It affects us all. This isn’t limited to one part of the country or one sector of the economy. We really are all in this together.

In the fight against the coronavirus we need everyone to play their part – and the government has a special duty to work to ensure everyone has the best possible advice and support.

Three weeks ago, I made a statement on the urgent need for an economic plan to support people and businesses, and to engage in the sort of international action plan that Gordon Brown co-ordinated in the wake of the global financial crash.

With the economy necessarily being shut down in an unprecedented way, it is urgent that the government acts to protect jobs and incomes.

Today the chancellor, Rishi Sunak, announced a scheme that starts to do that, but it will need to go further in the coming weeks.

We had been pushing for a scheme that drew on models already announced in Denmark, New Zealand, and Austria. The UK needs a comprehensive package of measures that protects jobs and incomes on a scale that ensures workers are not used as a buffer to maintain corporate balance sheets.

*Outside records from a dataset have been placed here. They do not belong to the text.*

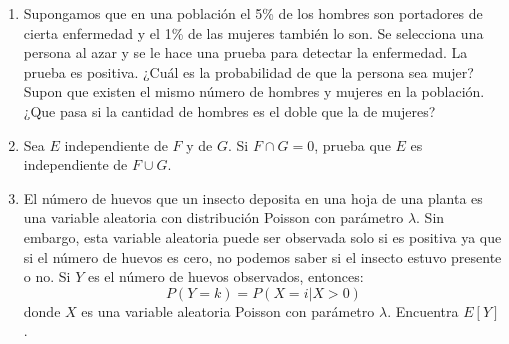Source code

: \documentclass{report}
\begin{document}
\begin{enumerate}
    \item Supongamos que en una población el 5\% de los hombres son portadores de cierta enfermedad y el 1\% de las mujeres también lo son. Se selecciona una persona al azar y se le hace una prueba para detectar la enfermedad. La prueba es positiva. ¿Cuál es la probabilidad de que la persona sea mujer? Supon que existen el mismo número de hombres y mujeres en la población. ¿Que pasa si la cantidad de hombres es el doble que la de mujeres?
    
    \item Sea $E$ independiente de $F$ y de $G$. Si $F\cap G = 0$, prueba que $E$ es independiente de $F\cup G$.
    \item El número de huevos que un insecto deposita en una hoja de una planta es una variable aleatoria con distribución Poisson con parámetro $\lambda$. Sin embargo, esta variable aleatoria puede ser observada solo si es positiva ya que si el número de huevos es cero, no podemos saber si el insecto estuvo presente o no. Si $Y$ es el número de huevos observados, entonces:
    $$
    P(Y=k)=P(X=i\vert X > 0)
    $$
    donde $X$ es una variable aleatoria Poisson con parámetro $\lambda$. Encuentra $E[Y]$.
 



\end{enumerate}
\end{document}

That is why Labour called for the government to pay 90 per cent of low earners’ wages, 85 per cent of middle earners’ wages, and 80 per cent of high earners’ wages, with the employer paying the remainder of wages and a cap applying on compensation for high earners.

The plan applies to workers in companies facing redundancies or revenue losses. It covers all workers including the self-employed, and carers out of work because they have to look after people usually looked after by facilities that have now been closed.

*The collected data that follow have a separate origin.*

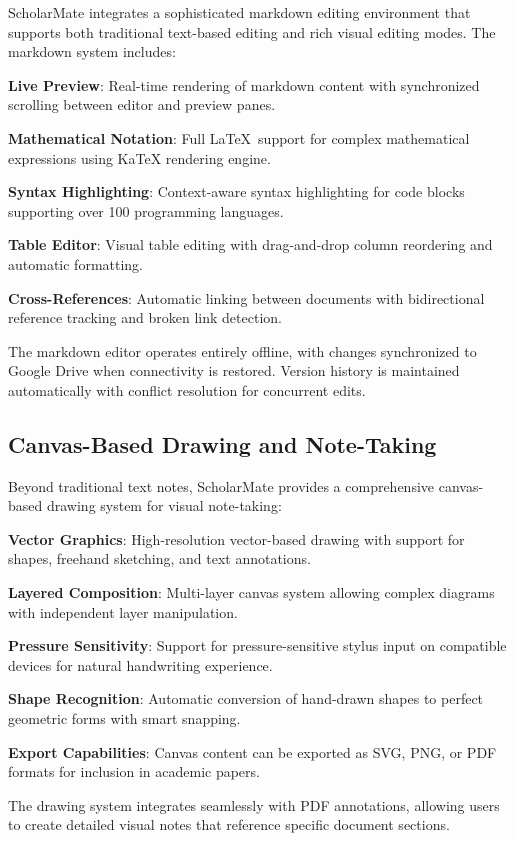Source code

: \documentclass[conference]{IEEEtran}
\begin{document}
ScholarMate integrates a sophisticated markdown editing environment that supports both traditional text-based editing and rich visual editing modes. The markdown system includes:

\textbf{Live Preview}: Real-time rendering of markdown content with synchronized scrolling between editor and preview panes.

\textbf{Mathematical Notation}: Full \LaTeX\ support for complex mathematical expressions using KaTeX rendering engine.

\textbf{Syntax Highlighting}: Context-aware syntax highlighting for code blocks supporting over 100 programming languages.

\textbf{Table Editor}: Visual table editing with drag-and-drop column reordering and automatic formatting.

\textbf{Cross-References}: Automatic linking between documents with bidirectional reference tracking and broken link detection.

The markdown editor operates entirely offline, with changes synchronized to Google Drive when connectivity is restored. Version history is maintained automatically with conflict resolution for concurrent edits.

\subsection{Canvas-Based Drawing and Note-Taking}

Beyond traditional text notes, ScholarMate provides a comprehensive canvas-based drawing system for visual note-taking:

\textbf{Vector Graphics}: High-resolution vector-based drawing with support for shapes, freehand sketching, and text annotations.

\textbf{Layered Composition}: Multi-layer canvas system allowing complex diagrams with independent layer manipulation.

\textbf{Pressure Sensitivity}: Support for pressure-sensitive stylus input on compatible devices for natural handwriting experience.

\textbf{Shape Recognition}: Automatic conversion of hand-drawn shapes to perfect geometric forms with smart snapping.

\textbf{Export Capabilities}: Canvas content can be exported as SVG, PNG, or PDF formats for inclusion in academic papers.

The drawing system integrates seamlessly with PDF annotations, allowing users to create detailed visual notes that reference specific document sections.
\end{document}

We also want the businesses receiving government loans and loan guarantees to make undertakings that no one will be laid off. This is not the time for no-strings-attached bailouts.

Other countries that had their first coronavirus cases before us here in the UK have already put schemes in place, which are up and running. Every day of delay brings further news of workers being laid off and redundancies being announced, yet this scheme won’t be up and running for weeks. Workers should not be going into another weekend fearing for their jobs and their livelihoods.

Protection for jobs and incomes needs to be implemented and implemented fast, or we will see more cuts to jobs, pay and hours – leaving more people facing the complexity and state-sanctioned poverty of Universal Credit and Job Seekers’ Allowance.

So that is why in addition to protecting jobs, the government needs to increase the level of benefits in this country. Earlier this week the Health Secretary Matt Hancock admitted he would not be able live on the £94 per week that Statutory Sick Pay provides. How on earth would he cope on the £73 per week that we expect the growing ranks of unemployed people, or many disabled people, to survive on?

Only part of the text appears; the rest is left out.